Sorry this is will be a long post but I think a great post. Been thinking about it for two weeks.
I have been playing for a couple of months now, learning from tapes and videos. I have a Eastman 605 that was voodooed by steve perry. I bought from a person in New Jersey and I am the third owner. It sounds great. (I thought) I decided to get an instructor that could help me with a few issues that I needed help with. He liked my mandolin but thought the action was high so He told me of the best guy to do the work. Dan Kalchek of Kalchek Guitars. I called and he said bring it over.
He liked it, but also thought the actiuon was high and that the fret board wasn't flat and that the strings were very wrong. But it sounded good but could be better.
He spent an hour with me talking about my mandolin and about his shop. I thought this was my chnace to ask a pro and someone who really knows his stuff about who or what was the best Mandolin that he likes! It is his answer that is the great adivce....

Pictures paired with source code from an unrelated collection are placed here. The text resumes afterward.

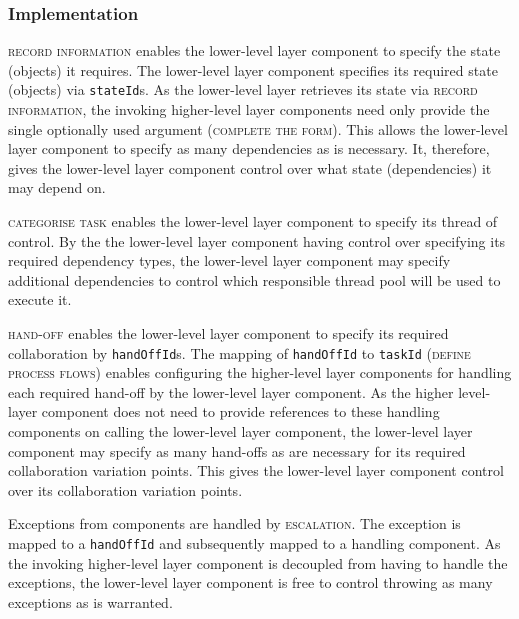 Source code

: \documentclass[prodmode]{style/acmlarge}
\begin{document}
\subsubsection*{Implementation}

\textsc{record information} enables the lower-level layer component to specify
the state (objects) it requires.  The lower-level layer component specifies its
required state (objects) via \texttt{stateId}s.  As the lower-level layer
retrieves its state via \textsc{record information}, the invoking higher-level
layer components need only provide the single optionally used argument
(\textsc{complete the form}).  This allows the lower-level layer component to
specify as many dependencies as is necessary.  It, therefore, gives the
lower-level layer component control over what state (dependencies) it
may depend on.

\textsc{categorise task} enables the lower-level layer component to specify its
thread of control.  By the the lower-level layer component having control over
specifying its required dependency types, the lower-level layer component may
specify additional dependencies to control which responsible thread pool will be
used to execute it.

\textsc{hand-off} enables the lower-level layer component to specify its
required collaboration by \texttt{handOffId}s.  The mapping of
\texttt{handOffId} to \texttt{taskId} (\textsc{define process flows}) enables
configuring the higher-level layer components for handling each required
hand-off by the lower-level layer component.  As the higher level-layer
component does not need to provide references to these handling components on
calling the lower-level layer component, the lower-level layer component may
specify as many hand-offs as are necessary for its required collaboration
variation points.  This gives the lower-level layer component control over its
collaboration variation points.

Exceptions from components are handled by \textsc{escalation}.  The
exception is mapped to a \texttt{handOffId} and subsequently mapped to a
handling component.  As the invoking higher-level layer component is decoupled
from having to handle the exceptions, the lower-level layer component is free to
control throwing as many exceptions as is warranted.
\end{document}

He started to talk about mandoilns and guitars and how it is a marriage of woods that make a great instrument. It is a marriage of woods, finish, strings and everything all being correct at the same time that makes a great insrtument, Not who made it. He looked around his shop (which had 15 guitars each one more beautiful than the next) and walked over and grabbed one off the wall and said let me play you something...Wow, he is good....The sound was pure and the tone was excellence in every way. I don't have the words to write just how perfect he played and how beauitiful this guitar sounded. The instrument was well used and missing some finish around the pick guard. This guitar didn't look nearly as awesome as so many other on the wall. Well, he played and I listened...When he finished he said" If my home was on fire and I got my family out and then my dog, I would run back into the fire to get this guitar! I own several guitars and some that cost 30,000 or more but this is the only one that I would grab. It cost $300 and I had set it up as my camp guitar and thought if anything happened to it... that would be ok.

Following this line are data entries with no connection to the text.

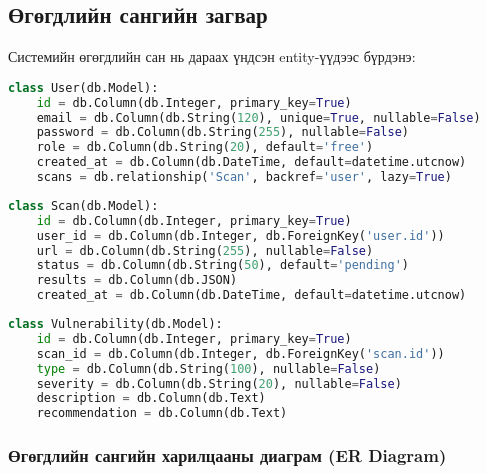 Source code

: \documentclass[main.tex]{subfiles}
\begin{document}
\subsection{Өгөгдлийн сангийн загвар}

Системийн өгөгдлийн сан нь дараах үндсэн entity-үүдээс бүрдэнэ:

\begin{lstlisting}[language=Python, caption=User модель]
class User(db.Model):
    id = db.Column(db.Integer, primary_key=True)
    email = db.Column(db.String(120), unique=True, nullable=False)
    password = db.Column(db.String(255), nullable=False)
    role = db.Column(db.String(20), default='free')
    created_at = db.Column(db.DateTime, default=datetime.utcnow)
    scans = db.relationship('Scan', backref='user', lazy=True)
\end{lstlisting}

\begin{lstlisting}[language=Python, caption=Scan модель]
class Scan(db.Model):
    id = db.Column(db.Integer, primary_key=True)
    user_id = db.Column(db.Integer, db.ForeignKey('user.id'))
    url = db.Column(db.String(255), nullable=False)
    status = db.Column(db.String(50), default='pending')
    results = db.Column(db.JSON)
    created_at = db.Column(db.DateTime, default=datetime.utcnow)
\end{lstlisting}

\begin{lstlisting}[language=Python, caption=Vulnerability модель]
class Vulnerability(db.Model):
    id = db.Column(db.Integer, primary_key=True)
    scan_id = db.Column(db.Integer, db.ForeignKey('scan.id'))
    type = db.Column(db.String(100), nullable=False)
    severity = db.Column(db.String(20), nullable=False)
    description = db.Column(db.Text)
    recommendation = db.Column(db.Text)
\end{lstlisting}

\subsubsection{Өгөгдлийн сангийн харилцааны диаграм (ER Diagram)}
\end{document}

Well, it has nothing going for it. The supports are going the wrong way and the woods are nothing special, the finish is worn and like I said nothing going for it yet some how it is perfect and I would risk everything for it." So when you ask WHO makes the best... it really has very little to do with it. It is a marriage of woods, skill and a little luck. Go out and play some and listen for the one that talks to you. You will know it when you play it. It will feel right and sound right to you and you will feel it deep down inside. You will know it when you find it."

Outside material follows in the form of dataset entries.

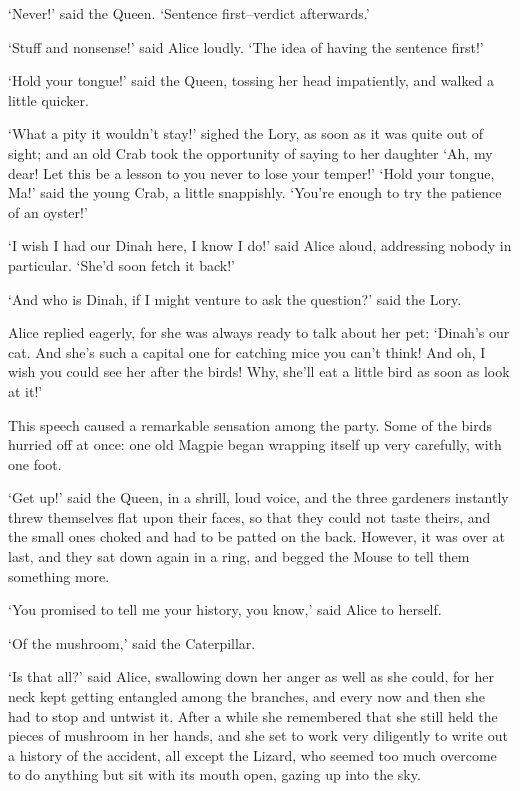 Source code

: \documentclass[statementpaper,twoside,openany]{memoir}
\begin{document}
`Never!' said the Queen. `Sentence first--verdict afterwards.'

`Stuff and nonsense!' said Alice loudly. `The idea of having the sentence first!'

`Hold your tongue!' said the Queen, tossing her head impatiently, and walked a little quicker.

`What a pity it wouldn't stay!' sighed the Lory, as soon as it was quite out of sight; and an old Crab took the opportunity of saying to her daughter `Ah, my dear! Let this be a lesson to you never to lose your temper!' `Hold your tongue, Ma!' said the young Crab, a little snappishly. `You're enough to try the patience of an oyster!'

`I wish I had our Dinah here, I know I do!' said Alice aloud, addressing nobody in particular. `She'd soon fetch it back!'

`And who is Dinah, if I might venture to ask the question?' said the Lory.

Alice replied eagerly, for she was always ready to talk about her pet: `Dinah's our cat. And she's such a capital one for catching mice you can't think! And oh, I wish you could see her after the birds! Why, she'll eat a little bird as soon as look at it!'

This speech caused a remarkable sensation among the party. Some of the birds hurried off at once: one old Magpie began wrapping itself up very carefully, with one foot.

`Get up!' said the Queen, in a shrill, loud voice, and the three gardeners instantly threw themselves flat upon their faces, so that they could not taste theirs, and the small ones choked and had to be patted on the back. However, it was over at last, and they sat down again in a ring, and begged the Mouse to tell them something more.

`You promised to tell me your history, you know,' said Alice to herself.

`Of the mushroom,' said the Caterpillar.

`Is that all?' said Alice, swallowing down her anger as well as she could, for her neck kept getting entangled among the branches, and every now and then she had to stop and untwist it. After a while she remembered that she still held the pieces of mushroom in her hands, and she set to work very diligently to write out a history of the accident, all except the Lizard, who seemed too much overcome to do anything but sit with its mouth open, gazing up into the sky.
\end{document}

I left with that in my head. He talked about our local maker Nugget mandoilns and others but his advice was clear, go out and find the one that is right for you and don't pay much attention to the name on the mandolin.
I went back to pick up my mandolin in a couple of weeks and he had so much to say about it. He leveled the fret board, did a full fret dressing, had to adjust the truss rod, he said it was very loose and needed major adjusting, lowered the action to 1 mm and put on a set of elixir strings and polished and oiled the instrument. It looked great! he played me a song and all I could do was smile, That came out of my Mandoiln. After getting home I played it and it is a new intrument. The sound was totally different and if I could hear it (new ear and all) that really had to be good.
Dan sets up and repairs most of the Interlochen Arts Academy instructors and students insrtruments as well as John Wunch and Don Julin (who plays eastmans) instruments. Everyone who I talk to says he is the best! So I think his advice was awesome and his work on my mandoiln was amazing.
Get a pro-set up on that used instrument you will be impressed and when MAS sets in (and it will) don't just buy a name, find the one that talks to you!